*** Opening Records supplied ***
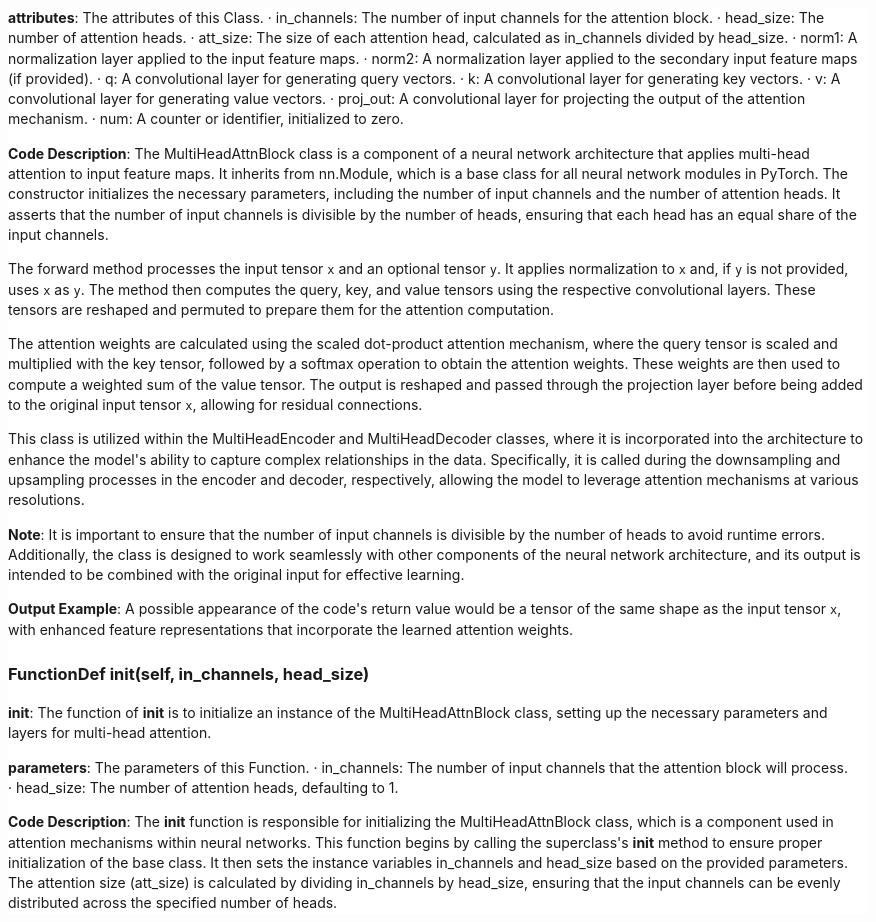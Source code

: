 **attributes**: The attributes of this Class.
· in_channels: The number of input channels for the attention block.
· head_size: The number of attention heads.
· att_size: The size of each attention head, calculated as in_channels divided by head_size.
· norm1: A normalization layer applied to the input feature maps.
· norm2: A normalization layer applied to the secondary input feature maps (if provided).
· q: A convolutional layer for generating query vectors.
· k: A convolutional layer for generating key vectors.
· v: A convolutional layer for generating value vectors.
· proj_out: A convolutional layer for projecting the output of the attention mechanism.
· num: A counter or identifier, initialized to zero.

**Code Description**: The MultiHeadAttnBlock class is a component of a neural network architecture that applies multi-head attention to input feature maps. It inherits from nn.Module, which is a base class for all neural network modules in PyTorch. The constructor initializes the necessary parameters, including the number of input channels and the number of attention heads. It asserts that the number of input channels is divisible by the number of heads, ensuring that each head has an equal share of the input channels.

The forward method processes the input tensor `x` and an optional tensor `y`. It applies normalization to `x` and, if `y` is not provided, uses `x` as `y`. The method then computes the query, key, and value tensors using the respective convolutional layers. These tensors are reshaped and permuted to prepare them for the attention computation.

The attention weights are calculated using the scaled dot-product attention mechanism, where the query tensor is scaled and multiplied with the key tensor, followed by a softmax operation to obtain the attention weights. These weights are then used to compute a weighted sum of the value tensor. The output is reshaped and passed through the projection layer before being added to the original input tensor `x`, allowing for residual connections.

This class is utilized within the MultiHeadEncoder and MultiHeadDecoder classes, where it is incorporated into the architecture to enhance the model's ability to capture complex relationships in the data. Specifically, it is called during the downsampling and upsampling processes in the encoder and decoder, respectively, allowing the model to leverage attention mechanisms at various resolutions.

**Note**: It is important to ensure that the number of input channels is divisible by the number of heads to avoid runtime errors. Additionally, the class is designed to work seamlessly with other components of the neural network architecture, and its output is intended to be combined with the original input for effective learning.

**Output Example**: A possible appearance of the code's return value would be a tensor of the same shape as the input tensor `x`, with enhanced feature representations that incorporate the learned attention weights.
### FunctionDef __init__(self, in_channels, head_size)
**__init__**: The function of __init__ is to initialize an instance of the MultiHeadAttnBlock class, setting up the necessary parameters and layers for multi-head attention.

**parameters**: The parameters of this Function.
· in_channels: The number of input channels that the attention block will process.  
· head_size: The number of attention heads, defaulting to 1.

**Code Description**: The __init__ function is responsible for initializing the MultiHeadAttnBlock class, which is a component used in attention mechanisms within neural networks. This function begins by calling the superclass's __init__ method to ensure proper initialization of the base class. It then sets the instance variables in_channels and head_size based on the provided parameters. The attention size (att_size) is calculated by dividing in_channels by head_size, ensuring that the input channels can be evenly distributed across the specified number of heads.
*** Closing Records supplied ***
**Your assignment**
As you output the material, omit the pictures but alter nothing else.

**Written reply**
Source code

: **attributes**: The attributes of this Class.
· in_channels: The number of input channels for the attention block.
· head_size: The number of attention heads.
· att_size: The size of each attention head, calculated as in_channels divided by head_size.
· norm1: A normalization layer applied to the input feature maps.
· norm2: A normalization layer applied to the secondary input feature maps (if provided).
· q: A convolutional layer for generating query vectors.
· k: A convolutional layer for generating key vectors.
· v: A convolutional layer for generating value vectors.
· proj_out: A convolutional layer for projecting the output of the attention mechanism.
· num: A counter or identifier, initialized to zero.

**Code Description**: The MultiHeadAttnBlock class is a component of a neural network architecture that applies multi-head attention to input feature maps. It inherits from nn.Module, which is a base class for all neural network modules in PyTorch. The constructor initializes the necessary parameters, including the number of input channels and the number of attention heads. It asserts that the number of input channels is divisible by the number of heads, ensuring that each head has an equal share of the input channels.

The forward method processes the input tensor `x` and an optional tensor `y`. It applies normalization to `x` and, if `y` is not provided, uses `x` as `y`. The method then computes the query, key, and value tensors using the respective convolutional layers. These tensors are reshaped and permuted to prepare them for the attention computation.

The attention weights are calculated using the scaled dot-product attention mechanism, where the query tensor is scaled and multiplied with the key tensor, followed by a softmax operation to obtain the attention weights. These weights are then used to compute a weighted sum of the value tensor. The output is reshaped and passed through the projection layer before being added to the original input tensor `x`, allowing for residual connections.

This class is utilized within the MultiHeadEncoder and MultiHeadDecoder classes, where it is incorporated into the architecture to enhance the model's ability to capture complex relationships in the data. Specifically, it is called during the downsampling and upsampling processes in the encoder and decoder, respectively, allowing the model to leverage attention mechanisms at various resolutions.

**Note**: It is important to ensure that the number of input channels is divisible by the number of heads to avoid runtime errors. Additionally, the class is designed to work seamlessly with other components of the neural network architecture, and its output is intended to be combined with the original input for effective learning.

**Output Example**: A possible appearance of the code's return value would be a tensor of the same shape as the input tensor `x`, with enhanced feature representations that incorporate the learned attention weights.
### FunctionDef __init__(self, in_channels, head_size)
**__init__**: The function of __init__ is to initialize an instance of the MultiHeadAttnBlock class, setting up the necessary parameters and layers for multi-head attention.

**parameters**: The parameters of this Function.
· in_channels: The number of input channels that the attention block will process.  
· head_size: The number of attention heads, defaulting to 1.

**Code Description**: The __init__ function is responsible for initializing the MultiHeadAttnBlock class, which is a component used in attention mechanisms within neural networks. This function begins by calling the superclass's __init__ method to ensure proper initialization of the base class. It then sets the instance variables in_channels and head_size based on the provided parameters. The attention size (att_size) is calculated by dividing in_channels by head_size, ensuring that the input channels can be evenly distributed across the specified number of heads.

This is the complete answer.